La Princesa de este Reino se encuentra encerrada en lo alto de la torre del castillo de nuestro monarca, mientras espera el advenimiento de un caballero lo suficientemente gallardo como para convertirse en su esposo. Por ello, desde su nacimiento ha sido aislada y protegida de la corrupción del mundo exterior y nadie la ha visto nunca. Sin embargo, aunque hay quien cuestiona su existencia, la gente de la capital cree que nunca ha salido de ahí, conservando así la nobleza de su cuerpo y de su mente en espera de que, algún día, convierta en realidad todos los deseos de su pueblo.

Sí amigos, así es. De nuevo tarde, muy tarde, aunque lo importante es que vuelvo a cumplir una de mis promesas que más he demorado a la hora de transformarlas en una entrada. Me imagino que no será necesario matizar lo que siempre digo. No es una cuestión de querer, sino de poder, y la avalancha de quehaceres y obligaciones que he tenido durante el último mes ha hecho que haya sido para mí poco menos que imposible encontrar unos instantes libres que me permitan ponerme delante del teclado y, de esta manera, poder concluir una review que, como suele ser muy habitual en mí, me lleva mucha más tiempo del que inicialmente preveo en sus inicios.

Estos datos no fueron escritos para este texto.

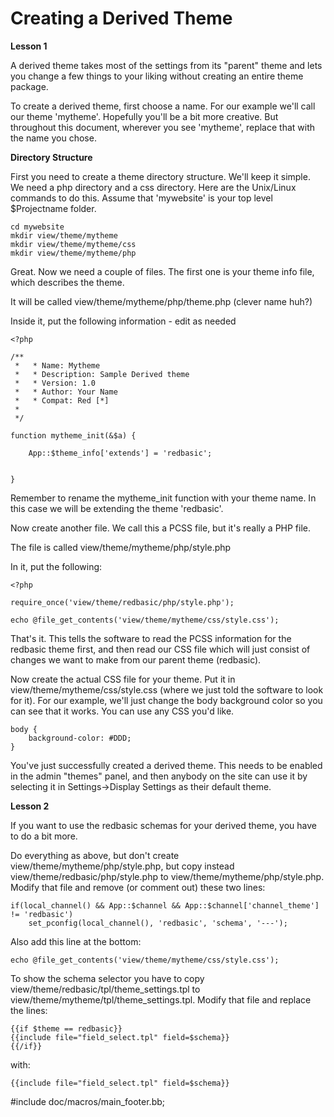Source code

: Creating a Derived Theme
========================

**Lesson 1**

A derived theme takes most of the settings from its "parent" theme and lets you change a few things to your liking without creating an entire theme package. 


To create a derived theme, first choose a name. For our example we'll call our theme 'mytheme'. Hopefully you'll be a bit more creative. But throughout this document, wherever you see 'mytheme', replace that with the name you chose.

**Directory Structure**

First you need to create a theme directory structure. We'll keep it simple. We need a php directory and a css directory. Here are the Unix/Linux commands to do this. Assume that 'mywebsite' is your top level $Projectname folder. 


    cd mywebsite
    mkdir view/theme/mytheme
    mkdir view/theme/mytheme/css
    mkdir view/theme/mytheme/php


Great. Now we need a couple of files. The first one is your theme info file, which describes the theme.

It will be called view/theme/mytheme/php/theme.php (clever name huh?)

Inside it, put the following information - edit as needed

    <?php

    /**
     *   * Name: Mytheme
     *   * Description: Sample Derived theme
     *   * Version: 1.0
     *   * Author: Your Name
     *   * Compat: Red [*]
     *
     */

    function mytheme_init(&$a) {

        App::$theme_info['extends'] = 'redbasic';


    }


Remember to rename the mytheme_init function with your theme name. In this case we will be extending the theme 'redbasic'. 


Now create another file. We call this a PCSS file, but it's really a PHP file.

The file is called view/theme/mytheme/php/style.php

In it, put the following:

    <?php

    require_once('view/theme/redbasic/php/style.php');

    echo @file_get_contents('view/theme/mytheme/css/style.css');



That's it. This tells the software to read the PCSS information for the redbasic theme first, and then read our CSS file which will just consist of changes we want to make from our parent theme (redbasic). 

Now create the actual CSS file for your theme.  Put it in view/theme/mytheme/css/style.css (where we just told the software to look for it). For our example, we'll just change the body background color so you can see that it works. You can use any CSS you'd like. 


    body {
        background-color: #DDD;
    }


You've just successfully created a derived theme. This needs to be enabled in the admin "themes" panel, and then anybody on the site can use it by selecting it in Settings->Display Settings as their default theme.  

**Lesson 2**

If you want to use the redbasic schemas for your derived theme, you have to do a bit more.

Do everything as above, but don't create view/theme/mytheme/php/style.php, but copy instead  view/theme/redbasic/php/style.php to view/theme/mytheme/php/style.php. Modify that file and remove (or comment out) these two lines:

	if(local_channel() && App::$channel && App::$channel['channel_theme'] != 'redbasic')
		set_pconfig(local_channel(), 'redbasic', 'schema', '---');
	
Also add this line at the bottom:

	echo @file_get_contents('view/theme/mytheme/css/style.css');

To show the schema selector you have to copy view/theme/redbasic/tpl/theme_settings.tpl to  view/theme/mytheme/tpl/theme_settings.tpl. Modify that file and replace the lines:

	{{if $theme == redbasic}}
	{{include file="field_select.tpl" field=$schema}}
	{{/if}}

with:

	{{include file="field_select.tpl" field=$schema}}
	


#include doc/macros/main_footer.bb;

De cualquier manera no todo ha sido trabajar en estos días. Es más, me hizo bastante ilusión conseguir un hueco en mi agenda y ponerme a disfrutar hace ya dos semanas de una película que tenía ganas de ver como lo es “Animales Fantásticos y Dónde Encontrarlos”. Reconozco que la cinta no es gran cosa, pero encontrarse con algo que me permita distraerme de los problemas de los que habitualmente tengo noticias a través de casos y sentencias (así como de la repugnante actualidad política que día a día estrangula el país) es algo que hacía años que no me podía permitir. Y es que ir al cine es a día de hoy un lujo, pero ésta es una de las pocas cosas por las que, todavía, merece la pena vivir en Zamora. El precio de las entradas por aquí es muy económico.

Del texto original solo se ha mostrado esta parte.